Source Book For Social Psychology
In the eighteenth century, when the ideas which lie behind our Constitution and fundamental law were formulated, there was very little knowledge of the relationship between the deeper instinctive and emotional life of man and his intellectual development. It was assumed, for instance, that in politics a citizen made up his mind very deliberately and self-consciously and then went about to cast his ballot for this man or that measure on the basis of the best intellectual judgment he could give; and that he chose his mate or his business partner or his profession or vocation in much the same self-conscious, deliberate, rational way. Moreover, such men as Godwin and Condorcet in the time of the French Revolution imagined that man could go on perfecting himself indefinitely through the unlimited power of his rational capacities to better his condition.
These ideas, which were held by many of our early statesmen have come down to us in our own political and social history, so that the man in the street, the ordinary citizen, the usual student, imagines that what he does is done from a simple rational motive, that he "makes up his mind" and then goes ahead to do the pre-determined action.
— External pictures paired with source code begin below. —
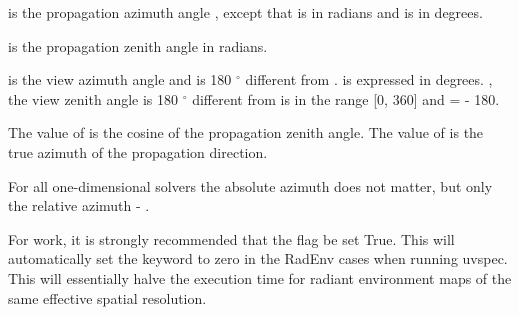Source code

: \documentclass[a4paper,10pt,english]{sphinxmanual}
\begin{document}
\begin{fulllineitems}
\begin{fulllineitems}
 is the propagation azimuth angle , except that  is in radians and  is in degrees.

 is the propagation zenith angle in radians.

 is the view azimuth angle and is 180 \(^\circ\) different from .  is expressed
in degrees. , the view zenith angle is 180 \(^\circ\) different from  is in the range {[}0, 360{]} and  =  - 180.

The value of  is the cosine of the propagation zenith angle. The value of  is the true azimuth of
the propagation direction.

For all one-dimensional solvers the absolute azimuth does not matter, but only the relative azimuth
 - .

For  work, it is strongly recommended that the  flag be set True. This will automatically
set the  keyword to zero in the RadEnv cases when running uvspec. This will essentially halve the
execution time for radiant environment maps of the same effective spatial resolution.

\end{fulllineitems}



\end{fulllineitems}
\end{document}
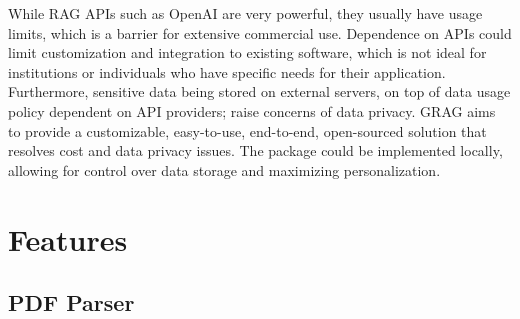 \documentclass{scrartcl}
\begin{document}
While RAG APIs such as OpenAI are very powerful, they usually have usage limits, which is a barrier for extensive commercial use.
Dependence on APIs could limit customization and integration to existing software, which is not ideal for institutions or individuals who have specific needs for their application.
Furthermore, sensitive data being stored on external servers, on top of data usage policy dependent on API providers; raise concerns of data privacy.
\newline
\newline
GRAG aims to provide a customizable, easy-to-use, end-to-end, open-sourced solution that resolves cost and data privacy issues. The package could be implemented locally, allowing for control over data storage and maximizing personalization.


\section{Features}

\subsection {PDF Parser}
\end{document}
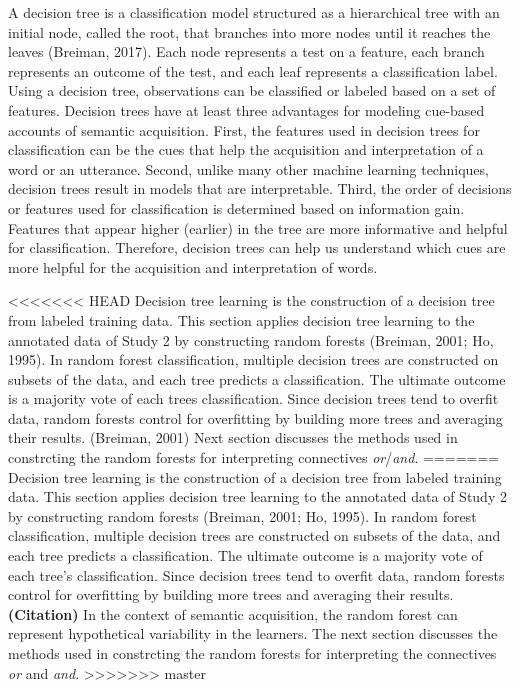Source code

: \documentclass[,man,floatsintext]{apa6}
\begin{document}
A decision tree is a classification model structured as a hierarchical tree with an initial node, called the root, that branches into more nodes until it reaches the leaves (Breiman, 2017). Each node represents a test on a feature, each branch represents an outcome of the test, and each leaf represents a classification label. Using a decision tree, observations can be classified or labeled based on a set of features. Decision trees have at least three advantages for modeling cue-based accounts of semantic acquisition. First, the features used in decision trees for classification can be the cues that help the acquisition and interpretation of a word or an utterance. Second, unlike many other machine learning techniques, decision trees result in models that are interpretable. Third, the order of decisions or features used for classification is determined based on information gain. Features that appear higher (earlier) in the tree are more informative and helpful for classification. Therefore, decision trees can help us understand which cues are more helpful for the acquisition and interpretation of words.

<<<<<<< HEAD
Decision tree learning is the construction of a decision tree from labeled training data. This section applies decision tree learning to the annotated data of Study 2 by constructing random forests (Breiman, 2001; Ho, 1995). In random forest classification, multiple decision trees are constructed on subsets of the data, and each tree predicts a classification. The ultimate outcome is a majority vote of each trees classification. Since decision trees tend to overfit data, random forests control for overfitting by building more trees and averaging their results. (Breiman, 2001) Next section discusses the methods used in constrcting the random forests for interpreting connectives \emph{or}/\emph{and}.
=======
Decision tree learning is the construction of a decision tree from labeled training data. This section applies decision tree learning to the annotated data of Study 2 by constructing random forests (Breiman, 2001; Ho, 1995). In random forest classification, multiple decision trees are constructed on subsets of the data, and each tree predicts a classification. The ultimate outcome is a majority vote of each tree's classification. Since decision trees tend to overfit data, random forests control for overfitting by building more trees and averaging their results. \textbf{(Citation)} In the context of semantic acquisition, the random forest can represent hypothetical variability in the learners. The next section discusses the methods used in constrcting the random forests for interpreting the connectives \emph{or} and \emph{and}.
>>>>>>> master
\end{document}
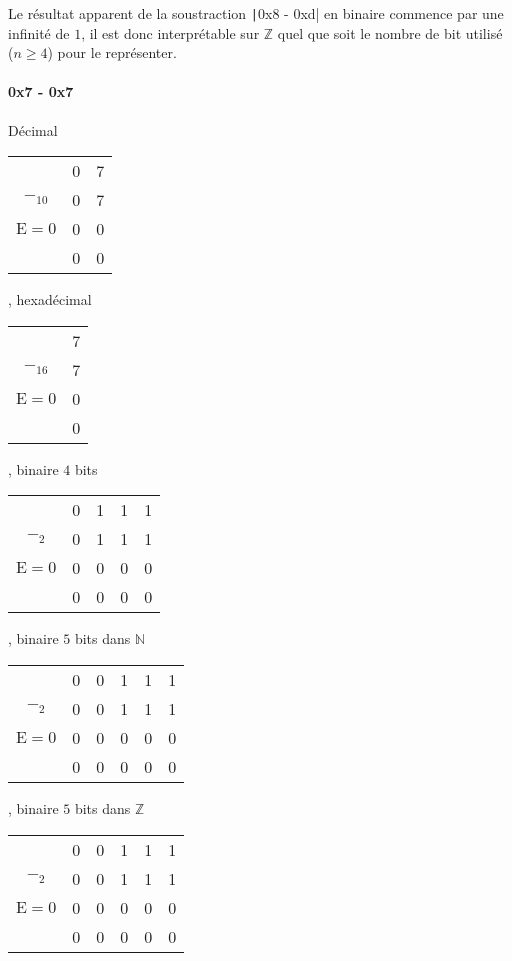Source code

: \documentclass[french, 12pt, a4paper]{article}
\begin{document}
Le résultat apparent de la soustraction \texttt|0x8 - 0xd| en binaire commence par une infinité de $1$, il est donc interprétable sur $\mathbb{Z}$ quel que soit le nombre de bit utilisé ($n \ge 4$) pour le représenter.

\paragraph{0x7 - 0x7}

Décimal
\begin{tabular}[c]{ccc}
					& 0 & 7	\\
$-_{10}$			& 0 & 7 \\
$\mathrm{E} = 0$	& 0 & 0 \\	\cline{2-3}
					& 0 & 0 \\
\end{tabular}
, hexadécimal
\begin{tabular}[c]{cc}
					& 7	\\
$-_{16}$			& 7 \\
$\mathrm{E} = 0$	& 0 \\	\cline{2-2}
					& 0 \\
\end{tabular}
, binaire $4$ bits
\begin{tabular}[c]{ccccc}
					& 0 & 1 & 1 & 1	\\
$-_2$				& 0 & 1 & 1 & 1 \\
$\mathrm{E} = 0$ 	& 0 & 0 & 0 & 0 \\	\cline{2-5}
					& 0 & 0 & 0 & 0 \\
\end{tabular}
, binaire $5$ bits dans $\mathbb{N}$
\begin{tabular}[c]{cccccc}
					& 0 & 0 & 1 & 1 & 1	\\
$-_2$				& 0 & 0 & 1 & 1 & 1 \\
$\mathrm{E} = 0$ 	& 0 & 0 & 0 & 0 & 0 \\	\cline{2-6}
					& 0 & 0 & 0 & 0 & 0 \\
\end{tabular}
, binaire $5$ bits dans $\mathbb{Z}$
\begin{tabular}[c]{cccccc}
					& 0 & 0 & 1 & 1 & 1	\\
$-_2$				& 0 & 0 & 1 & 1 & 1 \\
$\mathrm{E} = 0$ 	& 0 & 0 & 0 & 0 & 0 \\	\cline{2-6}
					& 0 & 0 & 0 & 0 & 0 \\
\end{tabular}
\end{document}
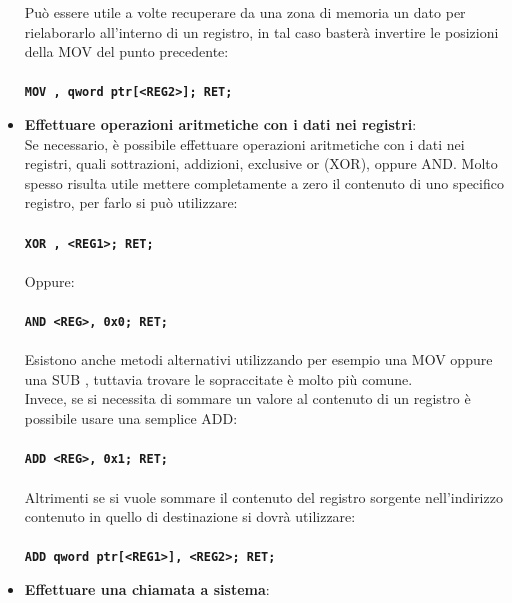 \begin{itemize}
        Può essere utile a volte recuperare da una zona di memoria un dato per rielaborarlo all'interno di un registro, in tal caso basterà invertire le posizioni della MOV del punto precedente:\\
        \\\texttt{\large{\textbf{\textcolor{Bittersweet}{MOV}  , qword ptr[<REG2>]; \space \textcolor{Bittersweet}{RET};}}}\\
    \item \textbf{Effettuare operazioni aritmetiche con i dati nei registri}:\\
        Se necessario, è possibile effettuare operazioni aritmetiche con i dati nei registri, quali sottrazioni, addizioni, exclusive or (XOR), oppure AND. Molto spesso risulta utile mettere completamente a zero il contenuto di uno specifico registro, per farlo
        si può utilizzare:\\
        \\\texttt{\large{\textbf{\textcolor{Bittersweet}{XOR}  , <REG1>; \space \textcolor{Bittersweet}{RET};}}}\\\\
        Oppure:\\
        \\\texttt{\large{\textbf{\textcolor{Bittersweet}{AND}  \space  <REG>, 0x0; \space \textcolor{Bittersweet}{RET};}}}\\\\
        Esistono anche metodi alternativi utilizzando per esempio una MOV oppure una SUB \cite*{ZEROED-register}, tuttavia trovare le sopraccitate è molto più comune.\\
        Invece, se si necessita di sommare un valore al contenuto di un registro è possibile usare una semplice ADD:\\
        \\\texttt{\large{\textbf{\textcolor{Bittersweet}{ADD}  \space  <REG>, 0x1; \space \textcolor{Bittersweet}{RET};}}}\\\\
        Altrimenti se si vuole sommare il contenuto del registro sorgente nell'indirizzo contenuto in quello di destinazione si dovrà utilizzare:\\
        \\\texttt{\large{\textbf{\textcolor{Bittersweet}{ADD}  \space  qword ptr[<REG1>], <REG2>; \space \textcolor{Bittersweet}{RET};}}}\\
    \item \textbf{Effettuare una chiamata a sistema}:\\

\end{itemize}
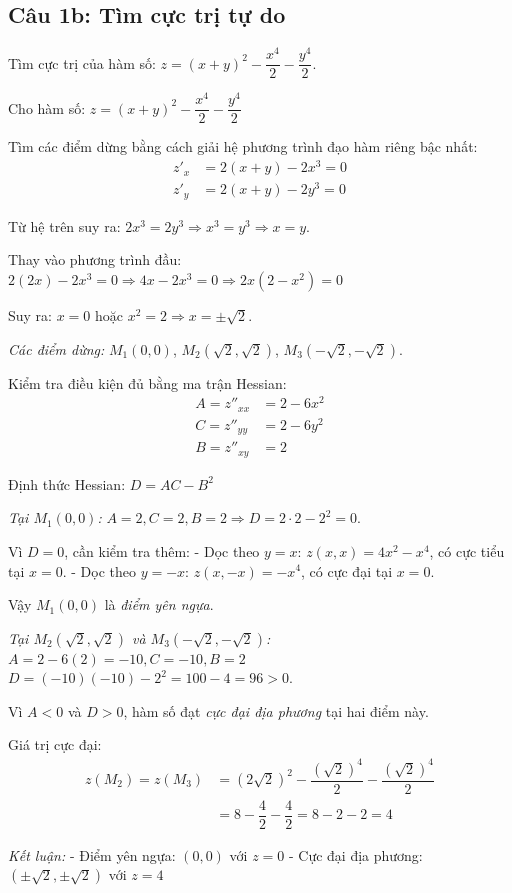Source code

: \subsection*{Câu 1b: Tìm cực trị tự do}

\begin{questionbox}
Tìm cực trị của hàm số: $z = (x + y)^2 - \dfrac{x^4}{2} - \dfrac{y^4}{2}$.
\end{questionbox}

\begin{solution}
Cho hàm số: $z = (x + y)^2 - \dfrac{x^4}{2} - \dfrac{y^4}{2}$

\textit{} Tìm các điểm dừng bằng cách giải hệ phương trình đạo hàm riêng bậc nhất:
\begin{align*}
    z'_x &= 2(x + y) - 2x^3 = 0 \\
    z'_y &= 2(x + y) - 2y^3 = 0
\end{align*}

Từ hệ trên suy ra: $2x^3 = 2y^3 \Rightarrow x^3 = y^3 \Rightarrow x = y$.

Thay vào phương trình đầu: $2(2x) - 2x^3 = 0 \Rightarrow 4x - 2x^3 = 0 \Rightarrow 2x(2 - x^2) = 0$

Suy ra: $x = 0$ hoặc $x^2 = 2 \Rightarrow x = \pm\sqrt{2}$.

\textit{Các điểm dừng:} $M_1(0, 0)$, $M_2(\sqrt{2}, \sqrt{2})$, $M_3(-\sqrt{2}, -\sqrt{2})$.

\textit{} Kiểm tra điều kiện đủ bằng ma trận Hessian:
\begin{align*}
    A = z''_{xx} &= 2 - 6x^2 \\
    C = z''_{yy} &= 2 - 6y^2 \\
    B = z''_{xy} &= 2
\end{align*}

Định thức Hessian: $D = AC - B^2$

\textit{Tại $M_1(0, 0)$:}
$A = 2, C = 2, B = 2 \Rightarrow D = 2 \cdot 2 - 2^2 = 0$.

Vì $D = 0$, cần kiểm tra thêm:
- Dọc theo $y = x$: $z(x, x) = 4x^2 - x^4$, có cực tiểu tại $x = 0$.
- Dọc theo $y = -x$: $z(x, -x) = -x^4$, có cực đại tại $x = 0$.

Vậy $M_1(0, 0)$ là \textit{điểm yên ngựa}.

\textit{Tại $M_2(\sqrt{2}, \sqrt{2})$ và $M_3(-\sqrt{2}, -\sqrt{2})$:}
$A = 2 - 6(2) = -10, C = -10, B = 2$
$D = (-10)(-10) - 2^2 = 100 - 4 = 96 > 0$.

Vì $A < 0$ và $D > 0$, hàm số đạt \textit{cực đại địa phương} tại hai điểm này.

Giá trị cực đại: 
\begin{align*}
    z(M_2) = z(M_3) &= (2\sqrt{2})^2 - \dfrac{(\sqrt{2})^4}{2} - \dfrac{(\sqrt{2})^4}{2} \\
    &= 8 - \dfrac{4}{2} - \dfrac{4}{2} = 8 - 2 - 2 = 4
\end{align*}

\textit{Kết luận:} 
- Điểm yên ngựa: $(0, 0)$ với $z = 0$
- Cực đại địa phương: $(\pm\sqrt{2}, \pm\sqrt{2})$ với $z = 4$
\end{solution}

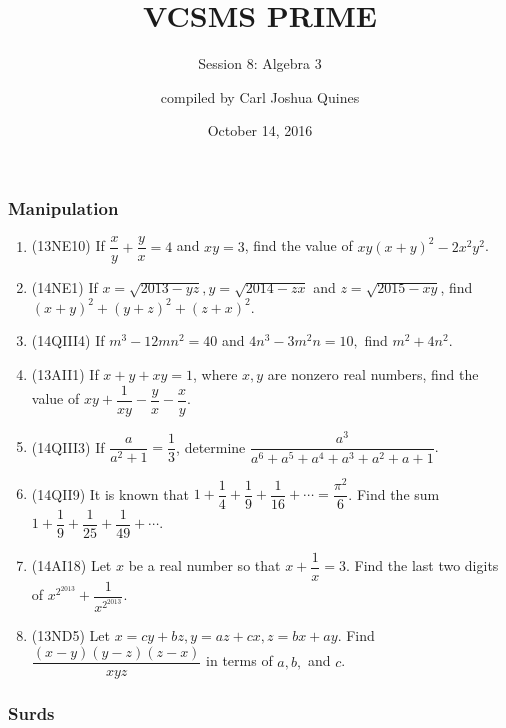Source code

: \documentclass[10pt,paper=letter]{scrartcl}
\begin{document}
\title{VCSMS PRIME}
\subtitle{Session 8: Algebra 3}
\author{compiled by Carl Joshua Quines}
\date{October 14, 2016}

\maketitle

\subsubsection*{Manipulation}

\begin{enumerate}

\item (13NE10) If $\dfrac{x}{y} + \dfrac{y}{x} = 4$ and $xy = 3$, find the value of $xy(x+y)^2 - 2x^2y^2$.

\item (14NE1) If $x = \sqrt{2013-yz}, y = \sqrt{2014-zx}$ and $z = \sqrt{2015-xy}$, find $(x+y)^2 + (y+z)^2 + (z+x)^2$.

\item (14QIII4) If $m^3 - 12mn^2 = 40$ and $4n^3 - 3m^2n = 10,$ find $m^2 + 4n^2$.

\item (13AII1) If $x + y + xy = 1$, where $x, y$ are nonzero real numbers, find the value of $xy + \dfrac{1}{xy} - \dfrac{y}{x} - \dfrac{x}{y}$.

\item (14QIII3) If $\dfrac{a}{a^2 + 1} = \dfrac{1}{3}$, determine $\dfrac{a^3}{a^6 + a^5 + a^4 + a^3 + a^2 + a + 1}.$

\item (14QII9) It is known that $1 + \dfrac{1}{4} + \dfrac{1}{9} + \dfrac{1}{16} + \cdots = \dfrac{\pi^2}{6}$. Find the sum $1 + \dfrac{1}{9} + \dfrac{1}{25} + \dfrac{1}{49} + \cdots.$

\item (14AI18) Let $x$ be a real number so that $x + \dfrac{1}{x} = 3$. Find the last two digits of $x^{2^{2013}} + \dfrac{1}{x^{2^{2013}}}.$

\item (13ND5) Let $x = cy + bz, y = az + cx, z = bx + ay$. Find $\dfrac{(x-y)(y-z)(z-x)}{xyz}$ in terms of $a, b,$ and $c$.

\end{enumerate}

\subsubsection*{Surds}
\end{document}

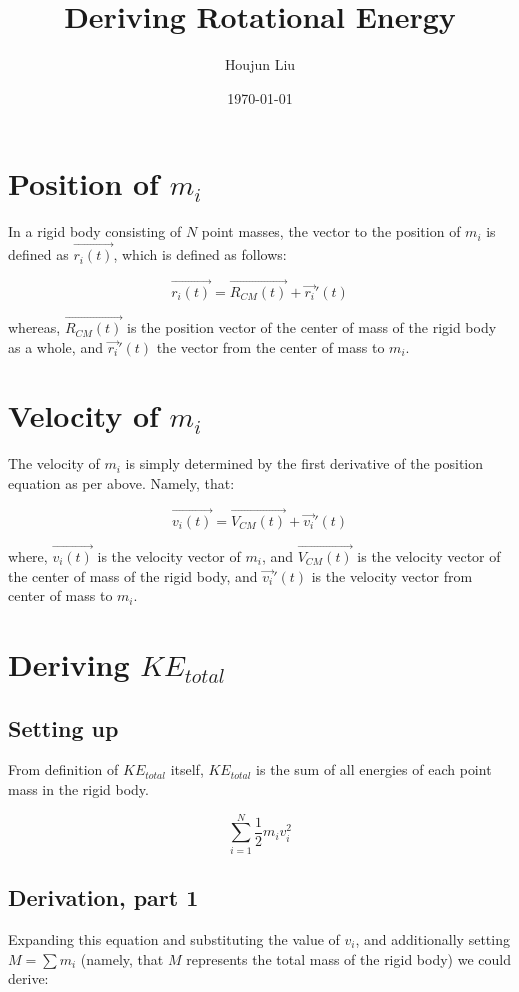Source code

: \documentclass[letterpaper]{article}
\author{Houjun Liu}
\date{\today}
\title{Deriving Rotational Energy}
\renewcommand{\tableofcontents}{}
\begin{document}
\tableofcontents



\section{Position of \(m_i\)}
\label{sec:org320a4ae}
In a rigid body consisting of \(N\) point masses, the vector to the position of \(m_i\) is defined as \(\vec{r_i(t)}\), which is defined as follows:

\begin{equation}
    \vec{r_i(t)} = \vec{R_{CM}(t)} + \vec{r_i}'(t)
\end{equation}

whereas, \(\vec{R_{CM}(t)}\) is the position vector of the center of mass of the rigid body as a whole, and \(\vec{r_i}'(t)\) the vector from the center of mass to \(m_i\).

\section{Velocity of \(m_i\)}
\label{sec:org67ae378}
The velocity of \(m_i\) is simply determined by the first derivative of the position equation as per above. Namely, that:

\begin{equation}
    \vec{v_i(t)} = \vec{V_{CM}(t)} + \vec{v_i}'(t)
\end{equation}

where, \(\vec{v_i(t)}\) is the velocity vector of \(m_i\), and \(\vec{V_{CM}(t)}\) is the velocity vector of the center of mass of the rigid body, and \(\vec{v_i}'(t)\) is the velocity vector from center of mass to \(m_i\).

\section{Deriving \(KE_{total}\)}
\label{sec:orgc4b6b47}

\subsection{Setting up}
\label{sec:org408cfed}
From definition of \(KE_{total}\) itself, \(KE_{total}\) is the sum of all energies of each point mass in the rigid body.

\begin{equation}
    \sum^N_{i=1} \frac{1}{2}m_iv_i^2
\end{equation}


\subsection{Derivation, part 1}
\label{sec:org9379337}
Expanding this equation and substituting the value of \(v_i\), and additionally setting \(M = \sum m_i\) (namely, that \(M\) represents the total mass of the rigid body) we could derive:
\end{document}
Through the work of Hall, McDougall, Wallas, Freud, Jung, Adler, and others we know that this simple rationalist method is thoroughly fallacious. Deeper than the intellectual powers lie the emotions and instinctive tendencies which rest on the racially older and more ancient foundations of our being. What we so frequently imagine to be self-consciously determined are in reality actions motivated from instinctive-emotional patterns that are simply covered over with intellectual rationalizations or excuses acceptable to our social group. Throughout this entire volume we shall see again and again how much of social behavior is really rooted in emotions and instinctive trends, and how little of it rests upon the purely
( 147) rational functions. In truth, the emotions and the instinctive trends furnish the motives, the drives, for behavior of all sorts. The intelligence serves its purpose, largely to modify and secure these ends in the directions laid down by culture patterns. When we come to discuss leadership we shall see that individual differences in drive and intelligence play important parts in setting off leaders from followers. In the discussion of crowd behavior and of public opinion we shall see how much appeal is made to emotions. The instinctive-emotional tendencies are far deeper in the race than intellectual capacities. Our culture, in fact, is basically organized in reference to these deeper trends, even though very wide divergencies in content of culture are everywhere evident. That is, the crises which gave rise to culture patterns were definitely related on the organic side to man's emotions and instincts.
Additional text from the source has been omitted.